PROMPT ▸
Run through the data and copy out every line that mentions the word "Ссылка".

━━━━━ DATA FOR THE TASK

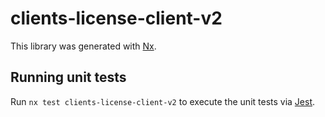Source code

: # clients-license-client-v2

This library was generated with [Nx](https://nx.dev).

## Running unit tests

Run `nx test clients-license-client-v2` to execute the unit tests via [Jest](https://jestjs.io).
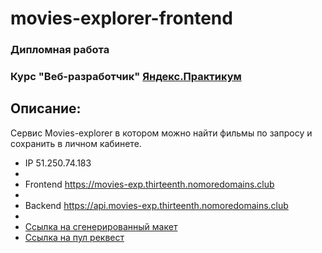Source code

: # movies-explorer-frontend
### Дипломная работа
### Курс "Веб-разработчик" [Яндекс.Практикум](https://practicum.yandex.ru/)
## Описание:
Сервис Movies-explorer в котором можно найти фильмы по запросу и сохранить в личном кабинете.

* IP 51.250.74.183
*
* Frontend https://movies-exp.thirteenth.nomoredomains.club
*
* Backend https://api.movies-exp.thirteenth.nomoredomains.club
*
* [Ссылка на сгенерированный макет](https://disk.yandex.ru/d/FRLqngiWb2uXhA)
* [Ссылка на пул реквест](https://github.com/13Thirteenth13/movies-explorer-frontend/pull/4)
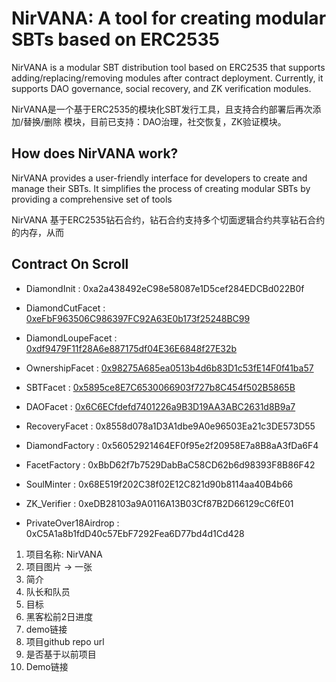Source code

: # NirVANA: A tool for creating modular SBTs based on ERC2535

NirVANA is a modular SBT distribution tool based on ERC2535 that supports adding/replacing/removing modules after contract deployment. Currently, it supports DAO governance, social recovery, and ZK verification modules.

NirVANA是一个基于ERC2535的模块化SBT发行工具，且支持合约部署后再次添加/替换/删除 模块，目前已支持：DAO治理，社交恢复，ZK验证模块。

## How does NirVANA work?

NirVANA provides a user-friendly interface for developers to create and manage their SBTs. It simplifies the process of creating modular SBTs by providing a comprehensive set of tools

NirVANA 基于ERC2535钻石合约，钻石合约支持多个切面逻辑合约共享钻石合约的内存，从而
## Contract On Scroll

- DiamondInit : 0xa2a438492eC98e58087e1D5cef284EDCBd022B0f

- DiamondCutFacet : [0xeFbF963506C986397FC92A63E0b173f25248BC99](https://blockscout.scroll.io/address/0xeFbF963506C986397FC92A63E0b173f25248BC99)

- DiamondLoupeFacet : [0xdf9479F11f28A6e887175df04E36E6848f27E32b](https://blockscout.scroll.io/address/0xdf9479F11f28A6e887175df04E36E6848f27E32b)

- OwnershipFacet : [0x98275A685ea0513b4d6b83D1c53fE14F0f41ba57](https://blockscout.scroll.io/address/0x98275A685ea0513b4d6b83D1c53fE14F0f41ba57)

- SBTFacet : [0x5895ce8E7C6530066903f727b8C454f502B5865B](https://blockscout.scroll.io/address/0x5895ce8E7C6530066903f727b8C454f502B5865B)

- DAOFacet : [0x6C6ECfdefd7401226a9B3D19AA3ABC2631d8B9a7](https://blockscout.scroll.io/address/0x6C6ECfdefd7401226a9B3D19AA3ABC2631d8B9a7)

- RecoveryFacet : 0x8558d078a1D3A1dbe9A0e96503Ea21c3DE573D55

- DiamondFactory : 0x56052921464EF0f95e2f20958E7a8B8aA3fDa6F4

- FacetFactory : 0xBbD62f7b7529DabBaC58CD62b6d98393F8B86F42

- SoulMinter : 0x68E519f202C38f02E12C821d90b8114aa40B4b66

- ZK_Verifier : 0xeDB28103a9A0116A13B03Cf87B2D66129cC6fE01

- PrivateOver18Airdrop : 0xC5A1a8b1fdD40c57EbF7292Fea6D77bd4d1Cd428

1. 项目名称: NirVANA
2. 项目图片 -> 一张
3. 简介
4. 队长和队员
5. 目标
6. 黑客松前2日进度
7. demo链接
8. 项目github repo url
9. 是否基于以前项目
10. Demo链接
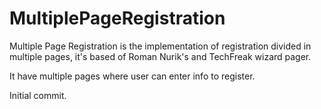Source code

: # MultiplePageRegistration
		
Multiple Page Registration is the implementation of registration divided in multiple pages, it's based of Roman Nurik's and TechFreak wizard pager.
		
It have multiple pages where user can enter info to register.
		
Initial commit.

━━━━━━━━━━

SOLUTION TO THE PROBLEM ▸
* [Ссылка на сгенерированный макет](https://disk.yandex.ru/d/FRLqngiWb2uXhA)
* [Ссылка на пул реквест](https://github.com/13Thirteenth13/movies-explorer-frontend/pull/4)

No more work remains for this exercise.